::: INFORMATION GIVEN :::
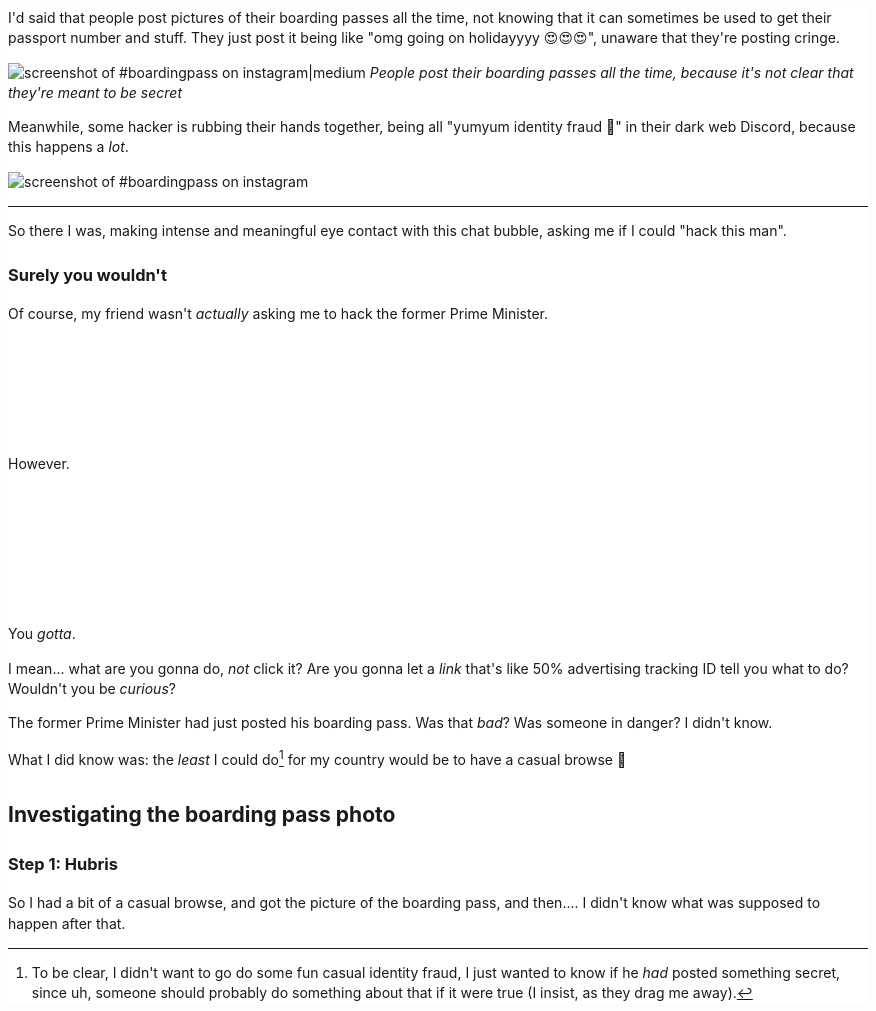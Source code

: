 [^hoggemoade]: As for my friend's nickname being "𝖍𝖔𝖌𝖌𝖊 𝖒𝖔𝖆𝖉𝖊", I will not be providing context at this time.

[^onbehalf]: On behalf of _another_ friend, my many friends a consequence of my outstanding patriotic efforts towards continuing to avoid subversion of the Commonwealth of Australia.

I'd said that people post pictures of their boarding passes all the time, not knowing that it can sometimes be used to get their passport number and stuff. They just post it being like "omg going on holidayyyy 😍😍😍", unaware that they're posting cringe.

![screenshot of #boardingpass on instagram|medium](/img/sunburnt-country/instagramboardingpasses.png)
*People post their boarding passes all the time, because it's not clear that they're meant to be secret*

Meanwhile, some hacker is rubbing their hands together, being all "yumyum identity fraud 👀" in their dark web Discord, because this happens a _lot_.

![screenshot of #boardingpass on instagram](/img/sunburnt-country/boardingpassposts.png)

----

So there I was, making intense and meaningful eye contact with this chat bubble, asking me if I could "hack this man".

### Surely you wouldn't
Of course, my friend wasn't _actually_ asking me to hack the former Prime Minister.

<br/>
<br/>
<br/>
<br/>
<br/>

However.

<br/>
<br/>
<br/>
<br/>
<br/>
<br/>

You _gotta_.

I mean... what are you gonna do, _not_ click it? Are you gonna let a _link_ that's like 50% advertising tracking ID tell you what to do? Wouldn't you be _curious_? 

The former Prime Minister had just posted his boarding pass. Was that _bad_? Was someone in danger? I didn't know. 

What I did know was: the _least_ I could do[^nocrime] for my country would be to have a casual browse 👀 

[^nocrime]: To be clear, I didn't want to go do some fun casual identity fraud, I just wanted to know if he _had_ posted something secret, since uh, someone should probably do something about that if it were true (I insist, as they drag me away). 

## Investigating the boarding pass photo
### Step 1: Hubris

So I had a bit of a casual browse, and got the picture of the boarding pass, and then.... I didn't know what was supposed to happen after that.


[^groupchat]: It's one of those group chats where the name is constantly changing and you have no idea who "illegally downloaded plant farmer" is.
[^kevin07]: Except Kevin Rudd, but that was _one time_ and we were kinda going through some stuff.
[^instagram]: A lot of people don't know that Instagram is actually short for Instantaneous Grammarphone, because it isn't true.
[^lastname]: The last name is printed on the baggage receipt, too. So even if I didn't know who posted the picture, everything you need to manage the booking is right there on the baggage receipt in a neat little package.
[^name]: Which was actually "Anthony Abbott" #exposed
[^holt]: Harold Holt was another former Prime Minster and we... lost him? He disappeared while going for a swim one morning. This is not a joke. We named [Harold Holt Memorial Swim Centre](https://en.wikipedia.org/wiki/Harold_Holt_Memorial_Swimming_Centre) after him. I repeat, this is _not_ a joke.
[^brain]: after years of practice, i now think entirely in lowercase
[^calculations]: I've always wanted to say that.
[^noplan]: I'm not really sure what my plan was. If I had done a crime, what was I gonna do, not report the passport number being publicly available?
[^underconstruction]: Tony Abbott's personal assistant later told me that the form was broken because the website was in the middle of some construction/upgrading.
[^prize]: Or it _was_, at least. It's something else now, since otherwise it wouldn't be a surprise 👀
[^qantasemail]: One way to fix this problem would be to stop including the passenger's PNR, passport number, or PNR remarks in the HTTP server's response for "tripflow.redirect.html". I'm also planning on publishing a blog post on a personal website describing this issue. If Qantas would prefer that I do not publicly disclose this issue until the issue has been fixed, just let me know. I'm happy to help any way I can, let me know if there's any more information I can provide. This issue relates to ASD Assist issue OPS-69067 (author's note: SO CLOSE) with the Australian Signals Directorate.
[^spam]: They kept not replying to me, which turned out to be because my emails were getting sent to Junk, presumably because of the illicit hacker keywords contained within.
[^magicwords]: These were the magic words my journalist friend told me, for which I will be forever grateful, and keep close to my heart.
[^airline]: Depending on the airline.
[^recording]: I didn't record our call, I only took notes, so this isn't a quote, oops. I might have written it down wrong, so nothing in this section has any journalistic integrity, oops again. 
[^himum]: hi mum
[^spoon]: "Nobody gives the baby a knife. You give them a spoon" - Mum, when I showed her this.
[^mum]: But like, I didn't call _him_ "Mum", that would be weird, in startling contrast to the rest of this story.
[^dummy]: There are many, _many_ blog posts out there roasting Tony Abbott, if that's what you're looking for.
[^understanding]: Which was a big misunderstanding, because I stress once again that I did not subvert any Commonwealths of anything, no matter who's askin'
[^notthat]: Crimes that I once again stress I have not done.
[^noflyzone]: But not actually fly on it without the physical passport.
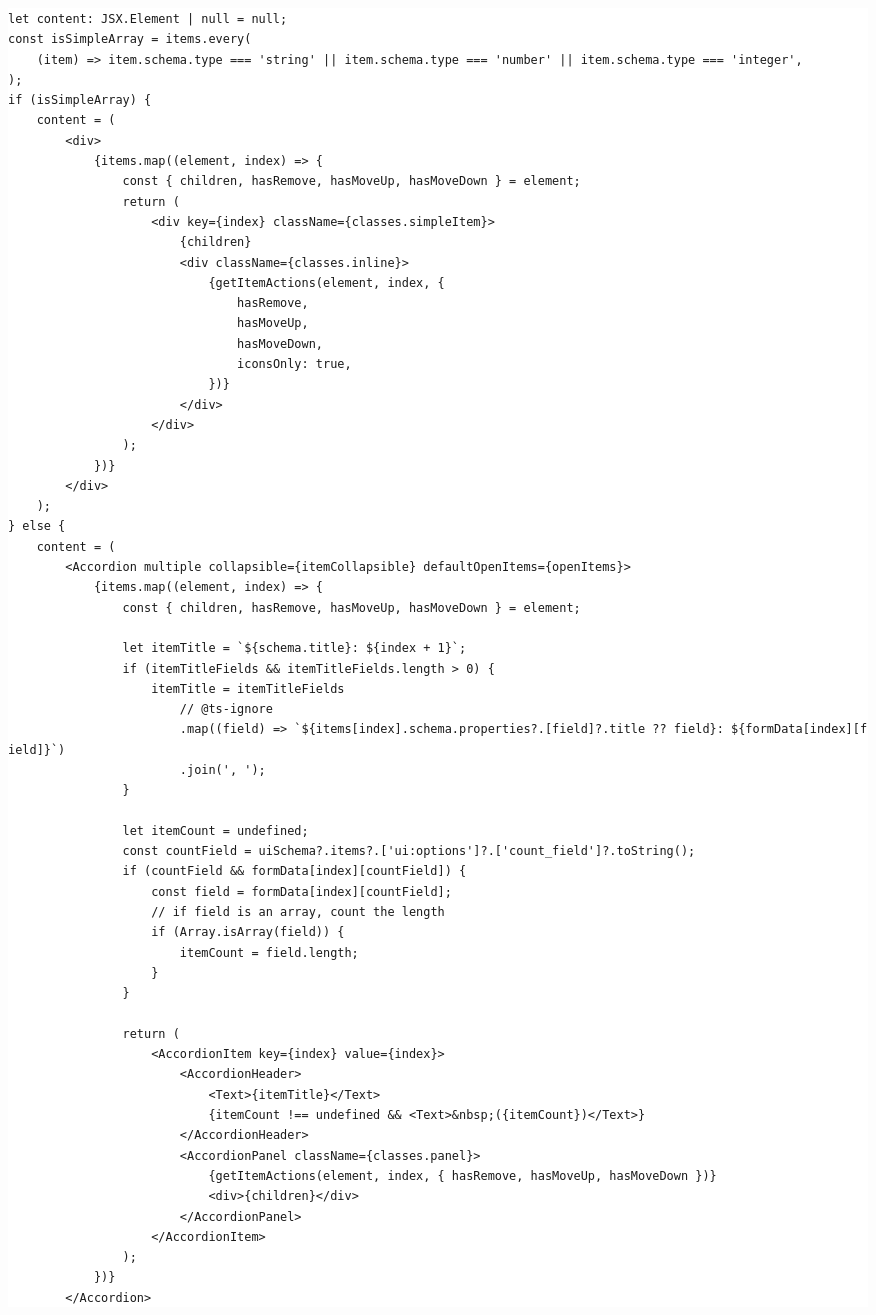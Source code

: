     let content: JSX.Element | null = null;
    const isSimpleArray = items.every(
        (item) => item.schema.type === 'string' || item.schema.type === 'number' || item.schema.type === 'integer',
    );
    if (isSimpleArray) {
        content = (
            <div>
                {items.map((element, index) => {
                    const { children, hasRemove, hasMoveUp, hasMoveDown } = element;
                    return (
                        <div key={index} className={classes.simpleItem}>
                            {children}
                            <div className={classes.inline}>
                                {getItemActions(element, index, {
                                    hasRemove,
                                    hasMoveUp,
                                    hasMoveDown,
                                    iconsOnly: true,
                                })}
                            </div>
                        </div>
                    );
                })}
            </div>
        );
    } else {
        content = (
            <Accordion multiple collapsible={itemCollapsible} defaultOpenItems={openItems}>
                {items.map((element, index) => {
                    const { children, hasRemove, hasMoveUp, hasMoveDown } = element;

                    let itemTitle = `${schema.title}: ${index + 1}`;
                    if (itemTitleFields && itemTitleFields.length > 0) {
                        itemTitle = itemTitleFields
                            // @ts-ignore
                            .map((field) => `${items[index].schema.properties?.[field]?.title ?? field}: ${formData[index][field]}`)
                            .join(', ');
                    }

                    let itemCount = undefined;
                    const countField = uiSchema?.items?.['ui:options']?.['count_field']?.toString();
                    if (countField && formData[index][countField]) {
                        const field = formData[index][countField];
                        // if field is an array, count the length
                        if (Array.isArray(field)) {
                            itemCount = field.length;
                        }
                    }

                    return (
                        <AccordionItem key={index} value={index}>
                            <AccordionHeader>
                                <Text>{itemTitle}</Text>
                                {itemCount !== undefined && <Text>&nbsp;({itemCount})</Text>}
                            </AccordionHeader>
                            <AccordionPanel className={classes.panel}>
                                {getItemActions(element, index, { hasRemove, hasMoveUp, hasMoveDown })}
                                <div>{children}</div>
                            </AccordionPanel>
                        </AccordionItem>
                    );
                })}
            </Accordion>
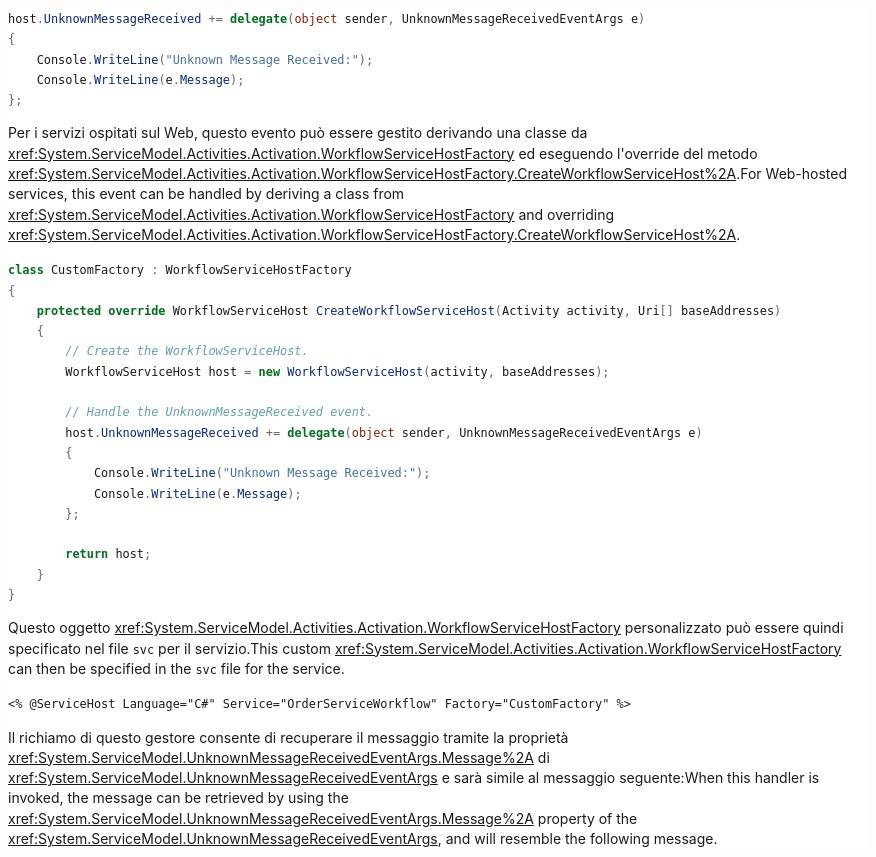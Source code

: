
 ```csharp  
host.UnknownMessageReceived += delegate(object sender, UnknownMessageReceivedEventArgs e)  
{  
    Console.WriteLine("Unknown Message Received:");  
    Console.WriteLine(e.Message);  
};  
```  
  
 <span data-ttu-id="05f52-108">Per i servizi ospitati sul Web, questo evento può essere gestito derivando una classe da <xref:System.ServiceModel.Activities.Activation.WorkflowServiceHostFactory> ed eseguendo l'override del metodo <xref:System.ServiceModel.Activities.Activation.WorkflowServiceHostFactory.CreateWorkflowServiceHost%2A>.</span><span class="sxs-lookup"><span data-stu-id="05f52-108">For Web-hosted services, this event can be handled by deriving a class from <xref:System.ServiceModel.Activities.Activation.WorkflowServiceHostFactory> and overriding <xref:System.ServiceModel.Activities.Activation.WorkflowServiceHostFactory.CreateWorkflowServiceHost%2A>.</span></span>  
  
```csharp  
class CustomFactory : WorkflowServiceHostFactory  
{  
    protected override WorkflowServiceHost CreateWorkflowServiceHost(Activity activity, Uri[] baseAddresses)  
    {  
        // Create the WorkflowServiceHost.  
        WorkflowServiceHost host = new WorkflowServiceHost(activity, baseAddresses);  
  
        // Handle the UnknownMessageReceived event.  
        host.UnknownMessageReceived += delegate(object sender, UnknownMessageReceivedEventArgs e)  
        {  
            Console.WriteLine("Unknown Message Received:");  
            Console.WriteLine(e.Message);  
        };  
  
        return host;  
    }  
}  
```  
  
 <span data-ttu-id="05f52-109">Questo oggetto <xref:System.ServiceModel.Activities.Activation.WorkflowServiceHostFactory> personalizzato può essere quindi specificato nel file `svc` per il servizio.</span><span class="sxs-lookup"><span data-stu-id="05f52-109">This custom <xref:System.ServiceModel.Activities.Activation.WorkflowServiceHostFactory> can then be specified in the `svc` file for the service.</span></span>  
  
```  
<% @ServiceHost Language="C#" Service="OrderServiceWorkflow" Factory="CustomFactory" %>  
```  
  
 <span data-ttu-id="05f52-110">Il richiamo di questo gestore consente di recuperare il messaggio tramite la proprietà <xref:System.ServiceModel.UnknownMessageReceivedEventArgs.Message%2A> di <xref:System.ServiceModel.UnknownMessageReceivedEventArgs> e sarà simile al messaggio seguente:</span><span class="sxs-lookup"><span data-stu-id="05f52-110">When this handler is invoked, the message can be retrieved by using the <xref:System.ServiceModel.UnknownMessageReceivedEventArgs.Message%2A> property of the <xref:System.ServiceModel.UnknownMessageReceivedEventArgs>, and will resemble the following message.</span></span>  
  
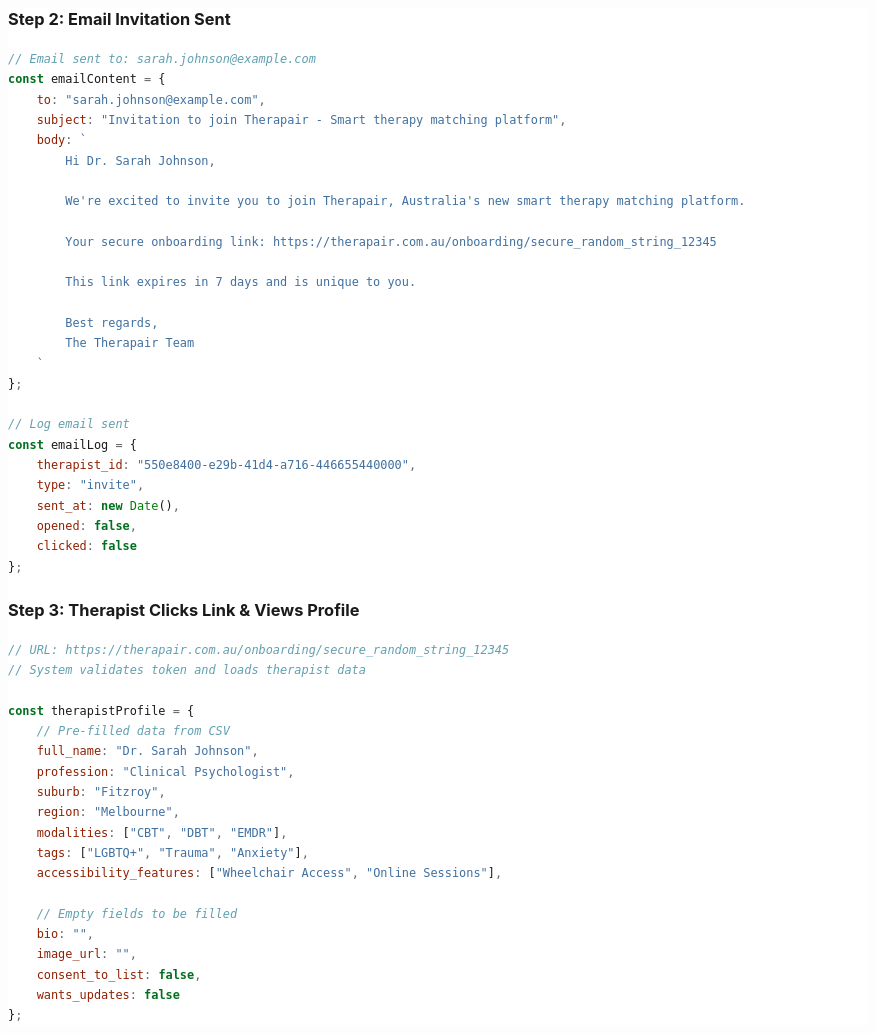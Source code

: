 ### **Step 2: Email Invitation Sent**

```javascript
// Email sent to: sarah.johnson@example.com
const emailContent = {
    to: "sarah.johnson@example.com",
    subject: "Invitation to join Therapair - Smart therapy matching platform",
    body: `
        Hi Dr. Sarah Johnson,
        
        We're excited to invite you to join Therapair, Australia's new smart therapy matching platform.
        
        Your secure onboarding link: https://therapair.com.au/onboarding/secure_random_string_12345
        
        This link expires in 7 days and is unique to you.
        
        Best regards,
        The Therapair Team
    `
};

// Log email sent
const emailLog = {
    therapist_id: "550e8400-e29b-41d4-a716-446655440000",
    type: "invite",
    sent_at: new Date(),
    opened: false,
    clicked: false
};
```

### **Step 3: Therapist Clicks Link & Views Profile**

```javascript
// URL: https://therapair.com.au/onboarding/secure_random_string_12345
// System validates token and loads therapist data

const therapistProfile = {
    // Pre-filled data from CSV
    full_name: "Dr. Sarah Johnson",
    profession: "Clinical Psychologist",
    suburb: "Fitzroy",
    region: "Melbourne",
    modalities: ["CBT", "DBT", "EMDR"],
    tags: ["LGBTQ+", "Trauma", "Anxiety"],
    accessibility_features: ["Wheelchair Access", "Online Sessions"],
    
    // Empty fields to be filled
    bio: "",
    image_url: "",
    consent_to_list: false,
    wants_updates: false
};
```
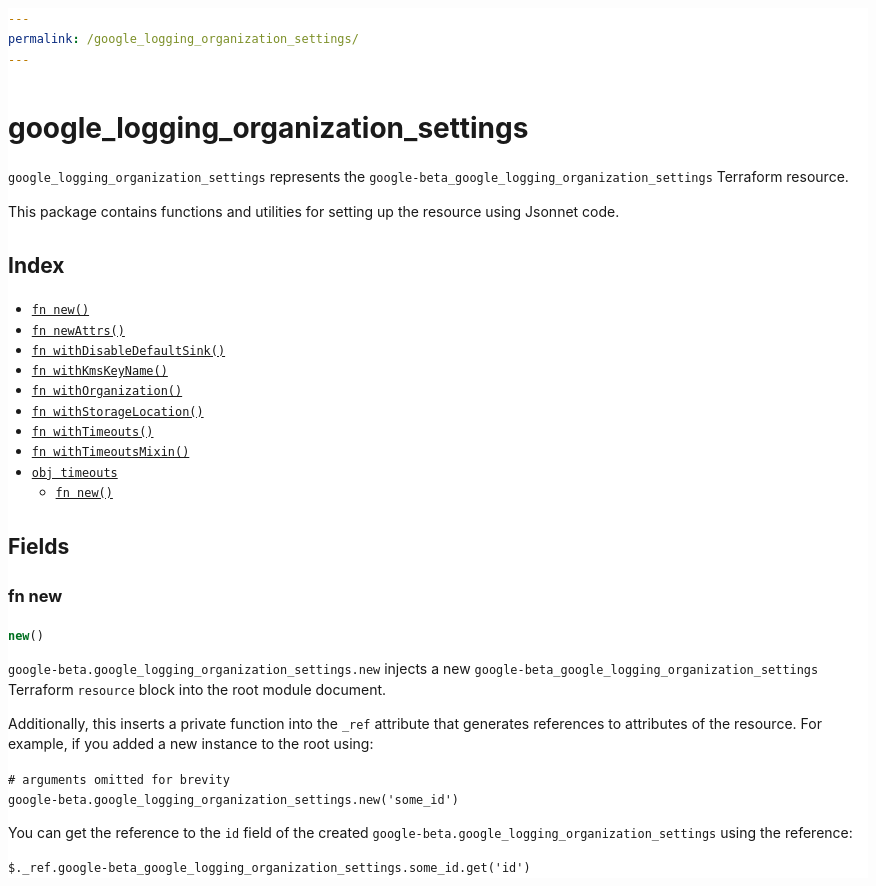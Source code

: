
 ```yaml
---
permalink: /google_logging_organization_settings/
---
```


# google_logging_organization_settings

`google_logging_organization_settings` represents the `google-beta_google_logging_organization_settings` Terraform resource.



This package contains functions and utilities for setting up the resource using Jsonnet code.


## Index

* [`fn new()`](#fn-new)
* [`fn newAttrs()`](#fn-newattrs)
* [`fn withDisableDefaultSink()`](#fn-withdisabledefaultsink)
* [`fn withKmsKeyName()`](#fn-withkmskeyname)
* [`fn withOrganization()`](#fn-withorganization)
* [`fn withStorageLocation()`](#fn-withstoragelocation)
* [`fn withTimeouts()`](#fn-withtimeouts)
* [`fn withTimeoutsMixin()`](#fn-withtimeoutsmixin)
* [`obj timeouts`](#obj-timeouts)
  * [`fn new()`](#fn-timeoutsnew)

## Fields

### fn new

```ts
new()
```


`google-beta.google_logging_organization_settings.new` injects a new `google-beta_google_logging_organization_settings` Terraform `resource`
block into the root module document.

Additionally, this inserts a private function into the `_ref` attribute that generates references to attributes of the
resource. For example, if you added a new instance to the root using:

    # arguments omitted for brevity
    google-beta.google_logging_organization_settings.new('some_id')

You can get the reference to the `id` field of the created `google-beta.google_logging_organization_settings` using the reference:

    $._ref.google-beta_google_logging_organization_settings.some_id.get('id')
:::
PROBLEM TO WORK ON: Return every line from the entries above that includes the word "identity".

RESPONSE FOR THIS EXERCISE:
Meanwhile, some hacker is rubbing their hands together, being all "yumyum identity fraud 👀" in their dark web Discord, because this happens a _lot_.
[^nocrime]: To be clear, I didn't want to go do some fun casual identity fraud, I just wanted to know if he _had_ posted something secret, since uh, someone should probably do something about that if it were true (I insist, as they drag me away). 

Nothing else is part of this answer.